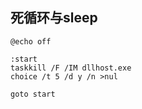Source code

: ## 死循环与sleep
```
@echo off

:start
taskkill /F /IM dllhost.exe
choice /t 5 /d y /n >nul

goto start
```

───

What this task involves ▸ Give the listing again word for word. Skip every image.

Answer to the problem ▸
Source code

: ## 死循环与sleep
```
@echo off

:start
taskkill /F /IM dllhost.exe
choice /t 5 /d y /n >nul

goto start
```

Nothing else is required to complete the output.